On each move, you can either go left or right. During the n-th move (starting from 1), you take n steps.

Return the minimum number of steps required to reach the destination.

Example 1:

Input: target = 3
Output: 2
Explanation:
On the first move we step from 0 to 1.
On the second step we step from 1 to 3.

Example 2:

Input: target = 2
Output: 3
Explanation:
On the first move we step from 0 to 1.
On the second move we step  from 1 to -1.
On the third move we step from -1 to 2.

Note:

  • target will be a non-zero integer in the range [-10^9, 10^9].
  • Companies:
    InMobi

    Related Topics:
    Math

    Solution 1.

    Try to find pattern:

    Firstly, for numbers n(n+1)/2, they require n steps, where n >= 1. For example, 1 = 1, 3 = 1 + 2, 6 = 1 + 2 + 3...

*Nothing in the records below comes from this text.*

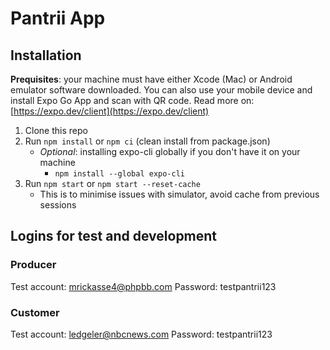 # Pantrii App

## Installation

**Prequisites**: your machine must have either Xcode (Mac) or Android emulator software downloaded. You can also use your mobile device and install Expo Go App and scan with QR code. Read more on: [https://expo.dev/client](https://expo.dev/client) 

1. Clone this repo
2. Run `npm install` or `npm ci` (clean install from package.json)
    - _Optional_: installing expo-cli globally if you don't have it on your machine
        - `npm install --global expo-cli`
3. Run `npm start` or `npm start --reset-cache`
    - This is to minimise issues with simulator, avoid cache from previous sessions
      <!-- 4. The result should look like this:
         ![This is an image] (../assets/images/login-snap-readme.png)-->
        

## Logins for test and development

### Producer
Test account: mrickasse4@phpbb.com
Password: testpantrii123

### Customer
Test account: ledgeler@nbcnews.com
Password: testpantrii123
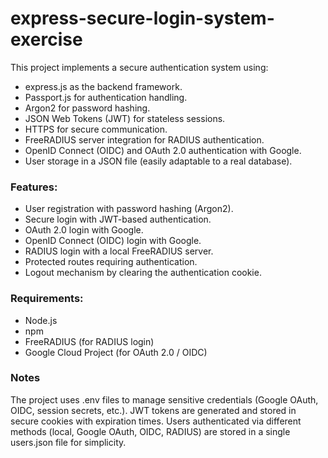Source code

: # express-secure-login-system-exercise

This project implements a secure authentication system using:
- express.js as the backend framework.
- Passport.js for authentication handling.
- Argon2 for password hashing.
- JSON Web Tokens (JWT) for stateless sessions.
- HTTPS for secure communication.
- FreeRADIUS server integration for RADIUS authentication.
- OpenID Connect (OIDC) and OAuth 2.0 authentication with Google.
- User storage in a JSON file (easily adaptable to a real database).

### Features:
- User registration with password hashing (Argon2).  
- Secure login with JWT-based authentication.  
- OAuth 2.0 login with Google.
- OpenID Connect (OIDC) login with Google.
- RADIUS login with a local FreeRADIUS server.
- Protected routes requiring authentication.
- Logout mechanism by clearing the authentication cookie.

### Requirements:
- Node.js
- npm
- FreeRADIUS (for RADIUS login)
- Google Cloud Project (for OAuth 2.0 / OIDC)

### Notes
The project uses .env files to manage sensitive credentials (Google OAuth, OIDC, session secrets, etc.).
JWT tokens are generated and stored in secure cookies with expiration times.
Users authenticated via different methods (local, Google OAuth, OIDC, RADIUS) are stored in a single users.json file for simplicity.
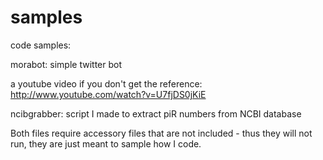 samples
=======
code samples:

morabot: simple twitter bot

a youtube video if you don't get the reference: http://www.youtube.com/watch?v=U7fjDS0jKiE

ncibgrabber: script I made to extract piR numbers from NCBI database

Both files require accessory files that are not included - thus they will not run, they are just meant to 
sample how I code.
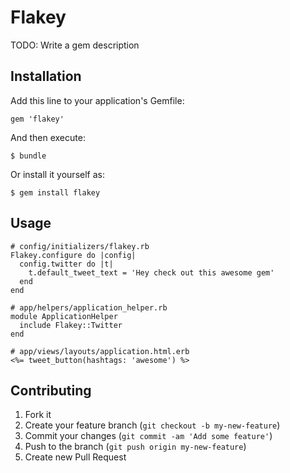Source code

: # Flakey

TODO: Write a gem description

## Installation

Add this line to your application's Gemfile:

    gem 'flakey'

And then execute:

    $ bundle

Or install it yourself as:

    $ gem install flakey

## Usage

    # config/initializers/flakey.rb
    Flakey.configure do |config|
      config.twitter do |t|
        t.default_tweet_text = 'Hey check out this awesome gem'
      end
    end

    # app/helpers/application_helper.rb
    module ApplicationHelper
      include Flakey::Twitter
    end

    # app/views/layouts/application.html.erb
    <%= tweet_button(hashtags: 'awesome') %>

## Contributing

1. Fork it
2. Create your feature branch (`git checkout -b my-new-feature`)
3. Commit your changes (`git commit -am 'Add some feature'`)
4. Push to the branch (`git push origin my-new-feature`)
5. Create new Pull Request
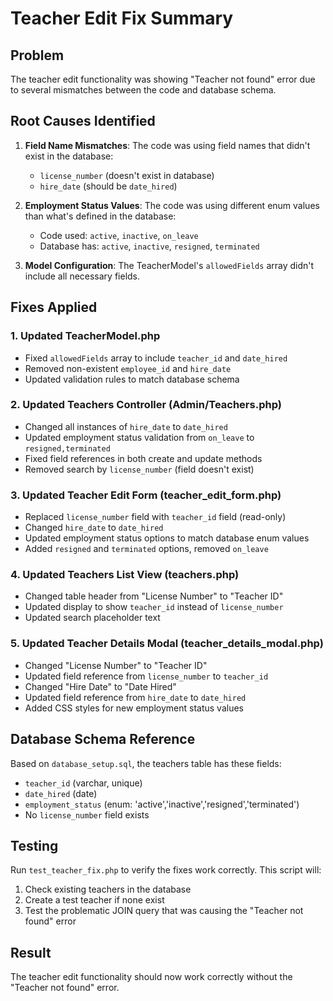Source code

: # Teacher Edit Fix Summary

## Problem
The teacher edit functionality was showing "Teacher not found" error due to several mismatches between the code and database schema.

## Root Causes Identified

1. **Field Name Mismatches**: The code was using field names that didn't exist in the database:
   - `license_number` (doesn't exist in database)
   - `hire_date` (should be `date_hired`)

2. **Employment Status Values**: The code was using different enum values than what's defined in the database:
   - Code used: `active`, `inactive`, `on_leave`
   - Database has: `active`, `inactive`, `resigned`, `terminated`

3. **Model Configuration**: The TeacherModel's `allowedFields` array didn't include all necessary fields.

## Fixes Applied

### 1. Updated TeacherModel.php
- Fixed `allowedFields` array to include `teacher_id` and `date_hired`
- Removed non-existent `employee_id` and `hire_date`
- Updated validation rules to match database schema

### 2. Updated Teachers Controller (Admin/Teachers.php)
- Changed all instances of `hire_date` to `date_hired`
- Updated employment status validation from `on_leave` to `resigned,terminated`
- Fixed field references in both create and update methods
- Removed search by `license_number` (field doesn't exist)

### 3. Updated Teacher Edit Form (teacher_edit_form.php)
- Replaced `license_number` field with `teacher_id` field (read-only)
- Changed `hire_date` to `date_hired`
- Updated employment status options to match database enum values
- Added `resigned` and `terminated` options, removed `on_leave`

### 4. Updated Teachers List View (teachers.php)
- Changed table header from "License Number" to "Teacher ID"
- Updated display to show `teacher_id` instead of `license_number`
- Updated search placeholder text

### 5. Updated Teacher Details Modal (teacher_details_modal.php)
- Changed "License Number" to "Teacher ID"
- Updated field reference from `license_number` to `teacher_id`
- Changed "Hire Date" to "Date Hired"
- Updated field reference from `hire_date` to `date_hired`
- Added CSS styles for new employment status values

## Database Schema Reference
Based on `database_setup.sql`, the teachers table has these fields:
- `teacher_id` (varchar, unique)
- `date_hired` (date)
- `employment_status` (enum: 'active','inactive','resigned','terminated')
- No `license_number` field exists

## Testing
Run `test_teacher_fix.php` to verify the fixes work correctly. This script will:
1. Check existing teachers in the database
2. Create a test teacher if none exist
3. Test the problematic JOIN query that was causing the "Teacher not found" error

## Result
The teacher edit functionality should now work correctly without the "Teacher not found" error.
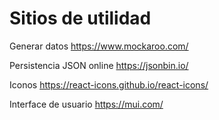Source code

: # Sitios de utilidad

Generar datos
https://www.mockaroo.com/

Persistencia JSON online
https://jsonbin.io/

Iconos 
https://react-icons.github.io/react-icons/

Interface de usuario
https://mui.com/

    How to get the numbers inbetween?

    Think of 2: the smallest n(n+1)/2 greater than 2 is 3. If we invert 3's component 1 or 2, we actually subtract 1*2 or 2*2 from 3. Notice the subtraction is using even number. But 3 - 2 = 1 is an odd number. So we can't get 2 from 3.

    Consider the next n(n+1)/2, which is 6. 6 - 2 = 4. So we can invert 4 / 2 = 2 in equation 6 = 1 + 2 + 3 to get 2 = 1 - 2 + 3.

    Let's examine our algorithm with two more test cases.

    For 4, the next n(n+1)/2 is 6. Since 6 - 4 = 2, so we can invert 1 in 6 = 1 + 2 + 3 to get 4 = -1 + 2 + 3.

    For 5:

    • check 6, 6 - 5 = 1, doesn't work.
    • check 10 = 1+..+4, 10 - 5 = 5, doesn't work.
    • check 15 = 1+..+5, 15 - 5 = 10. Works! 5 = 1 + 2 + 3 + 4 - 5.

    In sum, keep computing sum = n(n+1)/2. If sum is greater than or equal to target and (sum - target) % 2 == 0, the corresponding n is the answer.

    // OJ: https://leetcode.com/problems/reach-a-number/
    // Author: github.com/lzl124631x
    // Time: O(sqrt(T))
    // Space: O(1)
    class Solution {
    public:
        int reachNumber(int target) {
            int i = 0, sum = 0;
            target = abs(target);
            while (sum < target || (sum - target) % 2 != 0) {
                sum += ++i;
            }
            return i;
        }
    };